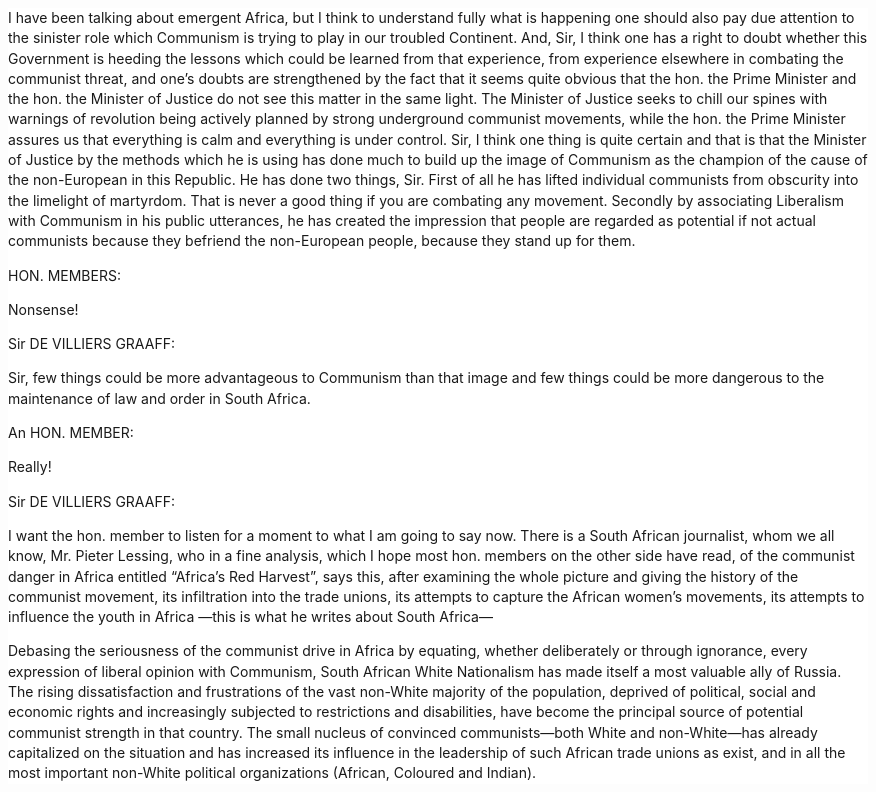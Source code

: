 <p>I have been talking about emergent Africa, but I think to understand fully what is happening one should also pay due attention to the sinister role which Communism is trying to play in our troubled Continent. And, Sir, I think one has a right to doubt whether this Government is heeding the lessons which could be learned from that experience, from experience elsewhere in combating the communist threat, and one&#x2019;s doubts are strengthened by the fact that it seems quite obvious that the hon. the Prime Minister and the hon. the Minister of Justice do not see this matter in the same light. The Minister of Justice seeks to chill our spines with warnings of revolution being actively planned by strong underground communist movements, while the hon. the Prime Minister assures us that everything is calm and everything is under control. Sir, I think one thing is quite certain and that is that the Minister of Justice by the methods which he is using has done much to build up the image of Communism as the champion of the cause of the non-European in this Republic. He has done two things, Sir. First of all he has lifted individual communists from obscurity into the limelight of martyrdom. That is never a good thing if you are combating any movement. Secondly by associating Liberalism with Communism in his public utterances, he has created the impression that people are regarded as potential if not actual communists because they befriend the non-European people, because they stand up for them.</p>

</speech>

<speech by="#members">

<from>HON. <person refersTo="hansard_za">MEMBERS</person>:</from>

<p>Nonsense!</p>

</speech>

<speech by="#de_villiers_graaff">

<from><span class="col_31-32" refersTo="page_0030"/>Sir <person refersTo="hansard_za">DE VILLIERS GRAAFF</person>:</from>

<p>Sir, few things could be more advantageous to Communism than that image and few things could be more dangerous to the maintenance of law and order in South Africa.</p>

</speech>

<speech by="#member">

<from>An <person refersTo="hansard_za">HON. MEMBER</person>:</from>

<p>Really!</p>

</speech>

<speech by="#de_villiers_graaff">

<from>Sir <person refersTo="hansard_za">DE VILLIERS GRAAFF</person>:</from>

<p>I want the hon. member to listen for a moment to what I am going to say now. There is a South African journalist, whom we all know, Mr. Pieter Lessing, who in a fine analysis, which I hope most hon. members on the other side have read, of the communist danger in Africa entitled &#x201C;Africa&#x2019;s Red Harvest&#x201D;, says this, after examining the whole picture and giving the history of the communist movement, its infiltration into the trade unions, its attempts to capture the African women&#x2019;s movements, its attempts to influence the youth in Africa &#x2014;this is what he writes about South Africa&#x2014;</p>

<block name="quote">Debasing the seriousness of the communist drive in Africa by equating, whether deliberately or through ignorance, every expression of liberal opinion with Communism, South African White Nationalism has made itself a most valuable ally of Russia. The rising dissatisfaction and frustrations of the vast non-White majority of the population, deprived of political, social and economic rights and increasingly subjected to restrictions and disabilities, have become the principal source of potential communist strength in that country. The small nucleus of convinced communists&#x2014;both White and non-White&#x2014;has already capitalized on the situation and has increased its influence in the leadership of such African trade unions as exist, and in all the most important non-White political organizations (African, Coloured and Indian).</block>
################
Exercise description:
Return from the data every line that holds "South".

Expected output:
<p>Sir, few things could be more advantageous to Communism than that image and few things could be more dangerous to the maintenance of law and order in South Africa.</p>
<p>I want the hon. member to listen for a moment to what I am going to say now. There is a South African journalist, whom we all know, Mr. Pieter Lessing, who in a fine analysis, which I hope most hon. members on the other side have read, of the communist danger in Africa entitled &#x201C;Africa&#x2019;s Red Harvest&#x201D;, says this, after examining the whole picture and giving the history of the communist movement, its infiltration into the trade unions, its attempts to capture the African women&#x2019;s movements, its attempts to influence the youth in Africa &#x2014;this is what he writes about South Africa&#x2014;</p>
<block name="quote">Debasing the seriousness of the communist drive in Africa by equating, whether deliberately or through ignorance, every expression of liberal opinion with Communism, South African White Nationalism has made itself a most valuable ally of Russia. The rising dissatisfaction and frustrations of the vast non-White majority of the population, deprived of political, social and economic rights and increasingly subjected to restrictions and disabilities, have become the principal source of potential communist strength in that country. The small nucleus of convinced communists&#x2014;both White and non-White&#x2014;has already capitalized on the situation and has increased its influence in the leadership of such African trade unions as exist, and in all the most important non-White political organizations (African, Coloured and Indian).</block>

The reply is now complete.